Posting in non-predetermined styles to resume shortly.
1. The Supreme Court ruling on Gonzalez vs. Planned Parenthood and Gonzalez vs. Carhart:
I am as frightened and enraged as everyone else is. I am also in awe, yet again, of Ruth Bader Ginsburg. I don’t know what else there is to say.
2. The Virginia Tech killings:
I think Horace’s post on academic freedom and the dangers of pathologizing students is very apt. Universities, even and especially primarily undergraduate institutions like my little alma mater, are at risk as it is of returning to operating in loco parentis. Adding “security” questions into the bargain will only alienate students from faculty and vice versa, and both from their administrations. Good pedagogy and healthy relationships do not stand up under the influence of mistrust and paranoia. It is not VT’s fault that a very troubled individual shot dozens of innocent people to death. Universities are not and should not be equipped to deal with massacres, lest it lead to the kind of fight-fire-with-fire mentality exhibited in this outrageous Daily News opinion piece. So let us mourn, continue to love each other as well as we know how, and, in the immortal words of Crosby, Stills and Nash, teach our children well.

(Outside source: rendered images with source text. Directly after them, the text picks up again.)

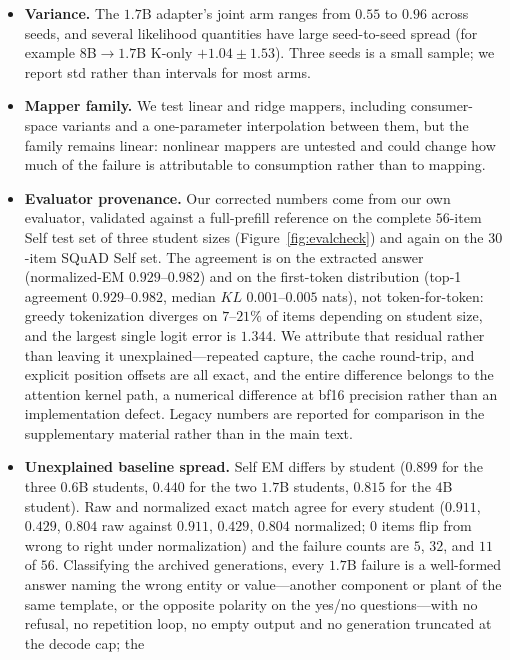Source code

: \documentclass[11pt]{article}
\begin{document}
\begin{itemize}
  on, and the clustered intervals still leave that pair's V-only arm far below
  Self.
\item \textbf{Variance.} The $1.7$B adapter's joint arm ranges from $0.55$ to
  $0.96$ across seeds, and several likelihood quantities have large seed-to-seed
  spread (for example $8$B$\to1.7$B K-only $+1.04 \pm 1.53$). Three seeds is a
  small sample; we report std rather than intervals for most arms.
\item \textbf{Mapper family.} We test linear and ridge mappers, including
  consumer-space variants and a one-parameter interpolation between them, but the
  family remains linear: nonlinear mappers are untested and could change how much
  of the failure is attributable to consumption rather than to mapping.
\item \textbf{Evaluator provenance.} Our corrected numbers come from our own
  evaluator, validated against a full-prefill reference on the complete $56$-item
  Self test set of three student sizes (Figure~\ref{fig:evalcheck}) and again on
  the $30$-item SQuAD Self set. The agreement is on the extracted answer
  (normalized-EM $0.929$--$0.982$) and on the first-token distribution (top-1
  agreement $0.929$--$0.982$, median $KL$ $0.001$--$0.005$ nats), not
  token-for-token: greedy tokenization diverges on $7$--$21\%$ of items depending
  on student size, and the largest single logit error is $1.344$. We attribute
  that residual rather than leaving it unexplained---repeated capture, the cache
  round-trip, and explicit position offsets are all exact, and the entire
  difference belongs to the attention kernel path, a numerical difference at
  bf16 precision rather than an implementation defect. Legacy numbers are
  reported for comparison in the supplementary material rather than in the main
  text.
\item \textbf{Unexplained baseline spread.} Self EM differs by student
  ($0.899$ for the three $0.6$B students, $0.440$ for the two $1.7$B students,
  $0.815$ for the $4$B student). Raw and normalized exact match agree for every
  student ($0.911$, $0.429$, $0.804$ raw against $0.911$, $0.429$, $0.804$
  normalized; $0$ items flip from wrong to right under normalization) and the
  failure counts are $5$, $32$, and $11$ of $56$. Classifying the archived
  generations, every $1.7$B failure is a well-formed answer naming the wrong
  entity or value---another component or plant of the same template, or the
  opposite polarity on the yes/no questions---with no refusal, no repetition
  loop, no empty output and no generation truncated at the decode cap; the

\end{itemize}
\end{document}

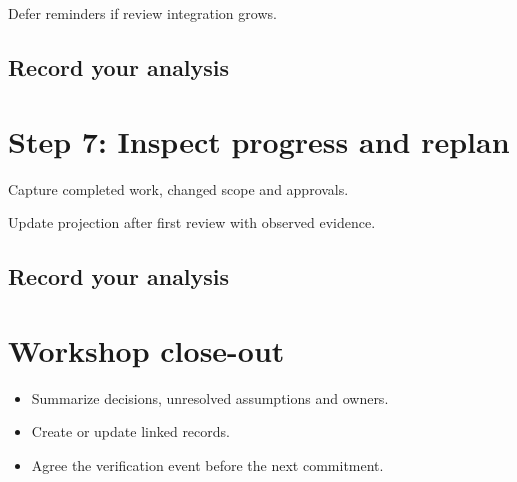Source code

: \documentclass[11pt,letterpaper]{article}
\begin{document}
\begin{tcolorbox}[colback=tealback,colframe=navy,title={Illustration},breakable]
Defer reminders if review integration grows.

\end{tcolorbox}
\subsection{Record your analysis}
\section{Step 7: Inspect progress and replan}
Capture completed work, changed scope and approvals.

\begin{tcolorbox}[colback=tealback,colframe=navy,title={Illustration},breakable]
Update projection after first review with observed evidence.

\end{tcolorbox}
\subsection{Record your analysis}
\section{Workshop close-out}
\begin{itemize}[leftmargin=*,itemsep=2pt]
\item Summarize decisions, unresolved assumptions and owners.
\item Create or update linked records.
\item Agree the verification event before the next commitment.
\end{itemize}
\end{document}
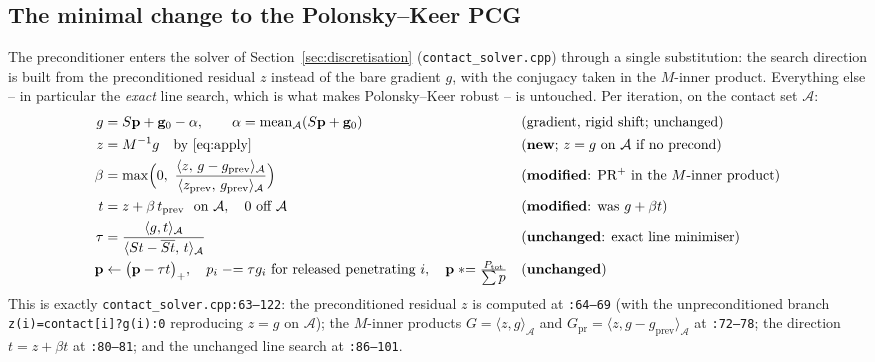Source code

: \documentclass[11pt,a4paper]{article}
\newcommand{\pp}{\mathbf{p}}
\newcommand{\code}[1]{\texttt{#1}}
\theoremstyle{definition}
\theoremstyle{remark}
\begin{document}
\subsection{The minimal change to the Polonsky--Keer PCG}
\label{sec:pcg-change}

The preconditioner enters the solver of Section~\ref{sec:discretisation}
(\code{contact\_solver.cpp}) through a single substitution: the search direction
is built from the preconditioned residual $z$ instead of the bare gradient $g$,
with the conjugacy taken in the $M$-inner product. Everything else -- in
particular the \emph{exact} line search, which is what makes Polonsky--Keer robust
-- is untouched. Per iteration, on the contact set $\mathcal A$:
\begin{align}
  g &= S\pp + \mathbf g_0 - \alpha, \qquad
     \alpha=\operatorname{mean}_{\mathcal A}(S\pp+\mathbf g_0)
     &&\text{(gradient, rigid shift; unchanged)}\notag\\
  z &= M^{-1} g \quad\text{by \eqref{eq:apply}}
     &&\text{(\textbf{new}; $z=g$ on $\mathcal A$ if no precond)}\notag\\
  \beta &= \max\!\Big(0,\ \frac{\langle z,\,g-g_{\text{prev}}\rangle_{\mathcal A}}
                              {\langle z_{\text{prev}},\,g_{\text{prev}}\rangle_{\mathcal A}}\Big)
     &&\text{(\textbf{modified}: PR$^+$ in the $M$-inner product)}\notag\\
  t &= z + \beta\, t_{\text{prev}} \ \ \text{on }\mathcal A,\quad 0\text{ off }\mathcal A
     &&\text{(\textbf{modified}: was $g+\beta t$)}\notag\\
  \tau &= \frac{\langle g,t\rangle_{\mathcal A}}
              {\langle St-\overline{St},\,t\rangle_{\mathcal A}}
     &&\text{(\textbf{unchanged}: exact line minimiser)}\notag\\
  \pp &\leftarrow \big(\pp-\tau t\big)_+,\quad
       p_i \mathrel{-}=\tau g_i\ \text{for released penetrating }i,\quad
       \pp \mathrel{*}= \tfrac{P_{\text{tot}}}{\textstyle\sum p}
     &&\text{(\textbf{unchanged})}\notag
\end{align}
This is exactly \code{contact\_solver.cpp:63--122}: the preconditioned residual
$z$ is computed at \code{:64--69} (with the unpreconditioned branch
\code{z(i)=contact[i]?g(i):0} reproducing $z=g$ on $\mathcal A$); the $M$-inner
products $G=\langle z,g\rangle_{\mathcal A}$ and
$G_{\text{pr}}=\langle z,g-g_{\text{prev}}\rangle_{\mathcal A}$ at \code{:72--78};
the direction $t=z+\beta t$ at \code{:80--81}; and the unchanged line search at
\code{:86--101}.
\end{document}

3. The French présidentielle:
I took a vow months ago not to speak, write, or converse in non-verbal signs or grunts about this topic. If you’re desperate for my opinion, it is well summed-up by the image that decks the cover of this week’s Economist. Monday will teach us things, and then we will be waiting again, perhaps to learn more, or only to shake our heads, on May 6. We cannot know, because the French electorate is notoriously unpredictable. My guess? Nicolas Sarkozy is simply going to be the next Président de la République, and all we can do is cross our fingers and hope he knows what he’s doing. In the words of a famous French comedian from the banlieue: “Nicolas, je connais plein de jeunes des banlieues qui vont voter pour vous, et vous savez pourquoi? Parce que comme ça, au moins vous ne serez plus au ministère de l’intérieure.”
4. The American presidential:
I re-take my French oath. Foutez-moi la paix.
5. Imus:
Hooliganery notwithstanding, Tenured Radical still has the best take on this I’ve yet seen. And Gwen Ifill remains high on my list of heroes.
There. I did it. I commented on Current Events. Your regularly scheduled narcissism, snark, conveyance of senses of superiority and other items totally irrelevant to your life will continue shortly.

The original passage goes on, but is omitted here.